Description of the task: Examine the records below and count how many lines contain the string "padding". Give only the number.

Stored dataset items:
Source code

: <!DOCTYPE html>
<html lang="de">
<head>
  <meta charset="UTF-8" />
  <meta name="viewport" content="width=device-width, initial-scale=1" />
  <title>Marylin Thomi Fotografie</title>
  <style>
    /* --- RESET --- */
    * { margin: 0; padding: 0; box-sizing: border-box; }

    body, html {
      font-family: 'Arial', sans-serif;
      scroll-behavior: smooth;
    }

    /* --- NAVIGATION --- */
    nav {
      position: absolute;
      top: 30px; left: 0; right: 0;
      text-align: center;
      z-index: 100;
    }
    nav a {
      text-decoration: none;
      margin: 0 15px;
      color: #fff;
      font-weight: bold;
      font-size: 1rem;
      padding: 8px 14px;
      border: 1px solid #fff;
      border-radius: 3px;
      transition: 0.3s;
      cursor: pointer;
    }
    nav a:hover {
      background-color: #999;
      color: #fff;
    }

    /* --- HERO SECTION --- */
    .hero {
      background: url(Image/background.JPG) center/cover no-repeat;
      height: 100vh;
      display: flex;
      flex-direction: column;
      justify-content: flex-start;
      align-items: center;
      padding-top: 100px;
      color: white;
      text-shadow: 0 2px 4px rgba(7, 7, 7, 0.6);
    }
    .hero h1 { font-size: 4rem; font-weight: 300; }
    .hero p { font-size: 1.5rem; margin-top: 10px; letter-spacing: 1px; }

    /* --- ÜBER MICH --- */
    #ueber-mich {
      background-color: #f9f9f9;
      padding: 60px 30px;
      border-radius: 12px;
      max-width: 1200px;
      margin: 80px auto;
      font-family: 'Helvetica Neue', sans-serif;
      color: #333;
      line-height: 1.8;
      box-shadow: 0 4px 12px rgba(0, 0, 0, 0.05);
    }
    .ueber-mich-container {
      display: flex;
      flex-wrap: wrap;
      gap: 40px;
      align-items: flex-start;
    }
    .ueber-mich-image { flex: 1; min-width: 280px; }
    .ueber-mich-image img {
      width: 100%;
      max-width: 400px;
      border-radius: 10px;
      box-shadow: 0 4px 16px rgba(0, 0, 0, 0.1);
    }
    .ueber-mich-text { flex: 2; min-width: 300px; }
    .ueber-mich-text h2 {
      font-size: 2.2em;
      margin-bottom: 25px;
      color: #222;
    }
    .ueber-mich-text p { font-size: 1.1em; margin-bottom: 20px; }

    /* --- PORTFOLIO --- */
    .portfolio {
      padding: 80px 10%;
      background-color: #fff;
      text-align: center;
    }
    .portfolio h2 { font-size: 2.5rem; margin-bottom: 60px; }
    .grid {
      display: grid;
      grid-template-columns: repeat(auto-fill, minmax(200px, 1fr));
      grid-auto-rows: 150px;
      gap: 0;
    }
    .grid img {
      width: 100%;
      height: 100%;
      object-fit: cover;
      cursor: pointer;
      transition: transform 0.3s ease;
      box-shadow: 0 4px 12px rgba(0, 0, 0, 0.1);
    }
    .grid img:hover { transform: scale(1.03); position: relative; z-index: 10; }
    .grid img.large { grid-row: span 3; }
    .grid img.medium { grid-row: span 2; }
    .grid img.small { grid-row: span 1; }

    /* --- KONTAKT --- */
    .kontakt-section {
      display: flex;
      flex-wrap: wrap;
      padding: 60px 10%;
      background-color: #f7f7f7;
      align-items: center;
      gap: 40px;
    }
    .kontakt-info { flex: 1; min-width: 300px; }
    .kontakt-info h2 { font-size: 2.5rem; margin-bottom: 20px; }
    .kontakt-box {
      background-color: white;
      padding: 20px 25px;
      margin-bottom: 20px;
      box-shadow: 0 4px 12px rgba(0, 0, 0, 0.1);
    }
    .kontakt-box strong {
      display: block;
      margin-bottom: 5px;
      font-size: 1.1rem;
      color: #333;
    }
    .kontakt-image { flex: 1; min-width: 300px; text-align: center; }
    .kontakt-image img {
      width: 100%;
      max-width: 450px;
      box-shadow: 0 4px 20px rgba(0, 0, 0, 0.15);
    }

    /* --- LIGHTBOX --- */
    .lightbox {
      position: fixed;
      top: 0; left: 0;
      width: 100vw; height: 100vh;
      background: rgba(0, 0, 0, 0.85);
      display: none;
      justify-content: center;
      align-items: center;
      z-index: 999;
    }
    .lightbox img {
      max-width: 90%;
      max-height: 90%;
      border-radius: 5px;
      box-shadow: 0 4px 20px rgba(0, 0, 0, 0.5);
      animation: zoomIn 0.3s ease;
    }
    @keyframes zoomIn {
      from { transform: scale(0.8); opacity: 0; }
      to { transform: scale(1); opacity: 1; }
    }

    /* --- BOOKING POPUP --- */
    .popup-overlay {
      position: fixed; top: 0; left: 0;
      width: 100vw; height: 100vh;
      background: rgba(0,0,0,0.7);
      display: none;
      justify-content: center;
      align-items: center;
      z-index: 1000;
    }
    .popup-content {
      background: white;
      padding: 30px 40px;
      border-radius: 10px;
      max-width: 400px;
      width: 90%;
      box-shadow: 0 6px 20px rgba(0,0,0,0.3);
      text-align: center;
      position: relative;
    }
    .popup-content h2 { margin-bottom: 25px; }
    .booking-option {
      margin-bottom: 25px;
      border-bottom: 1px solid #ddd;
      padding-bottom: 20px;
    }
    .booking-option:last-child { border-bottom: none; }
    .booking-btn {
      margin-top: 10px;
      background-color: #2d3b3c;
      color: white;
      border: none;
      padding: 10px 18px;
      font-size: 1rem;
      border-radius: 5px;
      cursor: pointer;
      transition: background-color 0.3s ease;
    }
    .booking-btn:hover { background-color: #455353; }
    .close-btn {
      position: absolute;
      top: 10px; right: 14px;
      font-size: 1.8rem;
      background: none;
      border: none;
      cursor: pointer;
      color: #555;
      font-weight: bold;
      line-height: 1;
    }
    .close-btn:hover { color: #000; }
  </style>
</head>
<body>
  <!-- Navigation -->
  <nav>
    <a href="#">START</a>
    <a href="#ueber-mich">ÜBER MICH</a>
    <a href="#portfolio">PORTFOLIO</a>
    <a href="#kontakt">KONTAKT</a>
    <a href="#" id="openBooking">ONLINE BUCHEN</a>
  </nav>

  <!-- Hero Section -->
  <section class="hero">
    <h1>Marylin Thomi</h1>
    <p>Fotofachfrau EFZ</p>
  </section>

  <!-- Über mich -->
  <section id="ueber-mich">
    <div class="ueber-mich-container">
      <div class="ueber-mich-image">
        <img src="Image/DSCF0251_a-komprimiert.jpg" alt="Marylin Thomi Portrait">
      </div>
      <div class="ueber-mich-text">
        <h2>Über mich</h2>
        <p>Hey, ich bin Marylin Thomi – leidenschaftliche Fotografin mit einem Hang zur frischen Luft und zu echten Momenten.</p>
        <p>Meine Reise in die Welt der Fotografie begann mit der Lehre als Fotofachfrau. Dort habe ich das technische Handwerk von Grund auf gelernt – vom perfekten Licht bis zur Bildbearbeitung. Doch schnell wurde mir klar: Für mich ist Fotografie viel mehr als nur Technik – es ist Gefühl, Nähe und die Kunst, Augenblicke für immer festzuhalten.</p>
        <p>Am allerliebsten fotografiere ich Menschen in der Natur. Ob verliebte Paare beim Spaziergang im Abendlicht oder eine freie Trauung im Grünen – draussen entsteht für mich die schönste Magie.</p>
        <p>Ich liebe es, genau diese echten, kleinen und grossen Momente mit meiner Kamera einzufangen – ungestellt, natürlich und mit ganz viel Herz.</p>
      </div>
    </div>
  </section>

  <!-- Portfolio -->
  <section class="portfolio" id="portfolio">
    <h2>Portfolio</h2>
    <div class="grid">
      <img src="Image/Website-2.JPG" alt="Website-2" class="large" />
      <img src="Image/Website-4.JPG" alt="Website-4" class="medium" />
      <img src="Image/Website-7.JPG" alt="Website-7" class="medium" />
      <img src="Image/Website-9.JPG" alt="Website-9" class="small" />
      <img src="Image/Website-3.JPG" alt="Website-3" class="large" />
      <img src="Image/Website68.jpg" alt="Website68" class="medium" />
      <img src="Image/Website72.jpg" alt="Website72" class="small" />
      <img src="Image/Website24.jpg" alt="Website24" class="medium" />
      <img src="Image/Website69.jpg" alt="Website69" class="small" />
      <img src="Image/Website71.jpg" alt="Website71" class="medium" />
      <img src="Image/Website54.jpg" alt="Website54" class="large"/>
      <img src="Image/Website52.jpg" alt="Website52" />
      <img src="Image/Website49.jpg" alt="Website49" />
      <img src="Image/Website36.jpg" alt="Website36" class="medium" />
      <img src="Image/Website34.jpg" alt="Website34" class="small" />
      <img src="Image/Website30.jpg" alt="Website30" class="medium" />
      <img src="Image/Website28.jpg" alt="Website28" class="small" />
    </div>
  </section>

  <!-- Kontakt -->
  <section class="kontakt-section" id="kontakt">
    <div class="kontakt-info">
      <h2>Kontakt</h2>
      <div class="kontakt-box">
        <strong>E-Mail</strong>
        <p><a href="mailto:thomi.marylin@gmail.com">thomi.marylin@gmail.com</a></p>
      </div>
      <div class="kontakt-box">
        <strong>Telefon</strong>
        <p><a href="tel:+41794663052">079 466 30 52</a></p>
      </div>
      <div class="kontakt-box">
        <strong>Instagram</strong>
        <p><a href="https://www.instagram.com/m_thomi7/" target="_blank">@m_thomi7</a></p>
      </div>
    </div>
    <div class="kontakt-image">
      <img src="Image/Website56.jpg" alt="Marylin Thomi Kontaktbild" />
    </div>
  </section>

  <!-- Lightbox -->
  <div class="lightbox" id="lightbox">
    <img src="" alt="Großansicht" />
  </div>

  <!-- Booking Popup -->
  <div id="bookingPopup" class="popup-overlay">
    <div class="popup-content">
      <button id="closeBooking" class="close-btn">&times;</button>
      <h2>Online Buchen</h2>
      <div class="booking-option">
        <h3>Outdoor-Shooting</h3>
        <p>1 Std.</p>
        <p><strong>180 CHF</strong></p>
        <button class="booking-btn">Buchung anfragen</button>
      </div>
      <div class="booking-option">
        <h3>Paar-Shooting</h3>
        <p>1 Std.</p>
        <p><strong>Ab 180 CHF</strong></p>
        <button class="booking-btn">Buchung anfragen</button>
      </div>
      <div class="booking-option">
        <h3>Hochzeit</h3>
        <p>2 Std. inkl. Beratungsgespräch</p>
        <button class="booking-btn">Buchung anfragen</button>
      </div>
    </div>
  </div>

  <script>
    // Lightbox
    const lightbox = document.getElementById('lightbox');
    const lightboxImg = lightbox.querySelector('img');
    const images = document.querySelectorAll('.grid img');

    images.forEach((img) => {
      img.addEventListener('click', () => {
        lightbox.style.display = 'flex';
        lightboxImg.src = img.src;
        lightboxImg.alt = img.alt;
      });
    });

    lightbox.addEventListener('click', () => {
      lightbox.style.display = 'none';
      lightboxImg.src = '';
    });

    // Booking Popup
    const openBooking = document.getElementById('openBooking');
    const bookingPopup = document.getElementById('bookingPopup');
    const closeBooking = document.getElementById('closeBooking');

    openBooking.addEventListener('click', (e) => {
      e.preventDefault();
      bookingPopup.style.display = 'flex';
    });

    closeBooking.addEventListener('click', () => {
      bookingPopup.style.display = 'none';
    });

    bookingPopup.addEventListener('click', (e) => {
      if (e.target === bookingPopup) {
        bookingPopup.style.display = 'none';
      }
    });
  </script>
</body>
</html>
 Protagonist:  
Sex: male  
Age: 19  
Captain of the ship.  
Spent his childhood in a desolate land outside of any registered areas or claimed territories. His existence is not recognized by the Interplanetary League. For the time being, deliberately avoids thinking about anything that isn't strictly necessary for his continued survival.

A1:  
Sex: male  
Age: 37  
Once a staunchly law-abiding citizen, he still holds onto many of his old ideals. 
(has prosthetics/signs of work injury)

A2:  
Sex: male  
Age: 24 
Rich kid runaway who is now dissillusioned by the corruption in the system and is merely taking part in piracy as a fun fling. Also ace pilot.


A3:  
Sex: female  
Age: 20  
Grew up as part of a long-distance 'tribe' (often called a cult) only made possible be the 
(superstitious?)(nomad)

Solution: 10